**RECORDS TO USE**
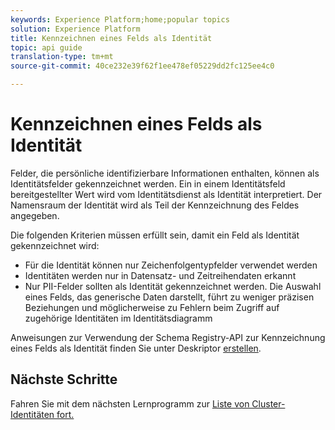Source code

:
 ```yaml
---
keywords: Experience Platform;home;popular topics
solution: Experience Platform
title: Kennzeichnen eines Felds als Identität
topic: api guide
translation-type: tm+mt
source-git-commit: 40ce232e39f62f1ee478ef05229dd2fc125ee4c0

---
```



# Kennzeichnen eines Felds als Identität

Felder, die persönliche identifizierbare Informationen enthalten, können als Identitätsfelder gekennzeichnet werden. Ein in einem Identitätsfeld bereitgestellter Wert wird vom Identitätsdienst als Identität interpretiert. Der Namensraum der Identität wird als Teil der Kennzeichnung des Feldes angegeben.

Die folgenden Kriterien müssen erfüllt sein, damit ein Feld als Identität gekennzeichnet wird:

- Für die Identität können nur Zeichenfolgentypfelder verwendet werden
- Identitäten werden nur in Datensatz- und Zeitreihendaten erkannt
- Nur PII-Felder sollten als Identität gekennzeichnet werden. Die Auswahl eines Felds, das generische Daten darstellt, führt zu weniger präzisen Beziehungen und möglicherweise zu Fehlern beim Zugriff auf zugehörige Identitäten im Identitätsdiagramm

Anweisungen zur Verwendung der Schema Registry-API zur Kennzeichnung eines Felds als Identität finden Sie unter Deskriptor [erstellen](../../xdm/api/descriptors.md).

## Nächste Schritte

Fahren Sie mit dem nächsten Lernprogramm zur [Liste von Cluster-Identitäten fort.](./list-cluster-identites.md)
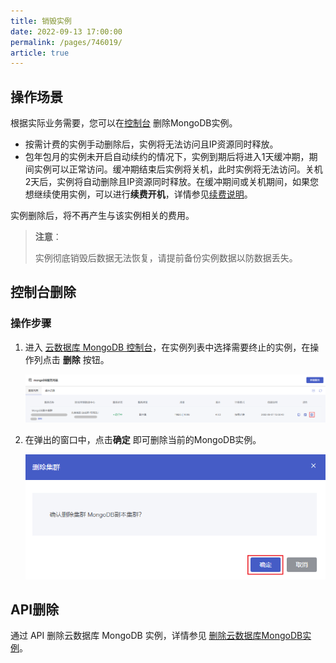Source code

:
 ```yaml
---
title: 销毁实例
date: 2022-09-13 17:00:00
permalink: /pages/746019/
article: true
---
```



## 操作场景

根据实际业务需要，您可以在[控制台](https://console.capitalonline.net/mongodb) 删除MongoDB实例。

- 按需计费的实例手动删除后，实例将无法访问且IP资源同时释放。
- 包年包月的实例未开启自动续约的情况下，实例到期后将进入1天缓冲期，期间实例可以正常访问。缓冲期结束后实例将关机，此时实例将无法访问。关机2天后，实例将自动删除且IP资源同时释放。在缓冲期间或关机期间，如果您想继续使用实例，可以进行**续费开机**，详情参见[续费说明](./../../03.购买指南/03.续费说明.md)。

实例删除后，将不再产生与该实例相关的费用。

> **注意**：
>
> 实例彻底销毁后数据无法恢复，请提前备份实例数据以防数据丢失。

## 控制台删除

### 操作步骤

1. 进入 [云数据库 MongoDB 控制台](https://console.capitalonline.net/mongodb)，在实例列表中选择需要终止的实例，在操作列点击 **删除** 按钮。

   ![008](../../pic/008.png)

2. 在弹出的窗口中，点击**确定** 即可删除当前的MongoDB实例。

   ![009](../../pic/009.png)

## API删除

通过 API 删除云数据库 MongoDB 实例，详情参见 [删除云数据库MongoDB实例](./../08.API文档/02.实例相关接口/06.删除云数据库MySQL实例.md)。
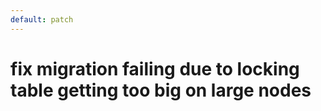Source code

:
 ```yaml
---
default: patch
---
```


# fix migration failing due to locking table getting too big on large nodes
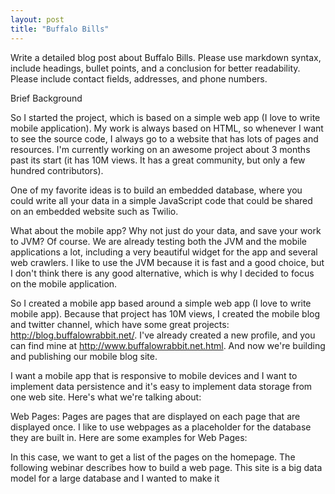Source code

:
 ```yaml
---
layout: post
title: "Buffalo Bills"
---
```


Write a detailed blog post about Buffalo Bills. Please use markdown syntax, include headings, bullet points, and a conclusion for better readability. Please include contact fields, addresses, and phone numbers.

Brief Background

So I started the project, which is based on a simple web app (I love to write mobile application). My work is always based on HTML, so whenever I want to see the source code, I always go to a website that has lots of pages and resources. I'm currently working on an awesome project about 3 months past its start (it has 10M views. It has a great community, but only a few hundred contributors).

One of my favorite ideas is to build an embedded database, where you could write all your data in a simple JavaScript code that could be shared on an embedded website such as Twilio.

What about the mobile app? Why not just do your data, and save your work to JVM? Of course. We are already testing both the JVM and the mobile applications a lot, including a very beautiful widget for the app and several web crawlers. I like to use the JVM because it is fast and a good choice, but I don't think there is any good alternative, which is why I decided to focus on the mobile application.

So I created a mobile app based around a simple web app (I love to write mobile app). Because that project has 10M views, I created the mobile blog and twitter channel, which have some great projects: http://blog.buffalowrabbit.net/. I've already created a new profile, and you can find mine at http://www.buffalowrabbit.net.html. And now we're building and publishing our mobile blog site.

I want a mobile app that is responsive to mobile devices and I want to implement data persistence and it's easy to implement data storage from one web site. Here's what we're talking about:

Web Pages: Pages are pages that are displayed on each page that are displayed once. I like to use webpages as a placeholder for the database they are built in. Here are some examples for Web Pages:

In this case, we want to get a list of the pages on the homepage. The following webinar describes how to build a web page. This site is a big data model for a large database and I wanted to make it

**PROBLEM REQUIREMENTS**
Look through the material above. Copy each line where the word "capitalonline" appears.

**EXPECTED ANSWER**
根据实际业务需要，您可以在[控制台](https://console.capitalonline.net/mongodb) 删除MongoDB实例。
1. 进入 [云数据库 MongoDB 控制台](https://console.capitalonline.net/mongodb)，在实例列表中选择需要终止的实例，在操作列点击 **删除** 按钮。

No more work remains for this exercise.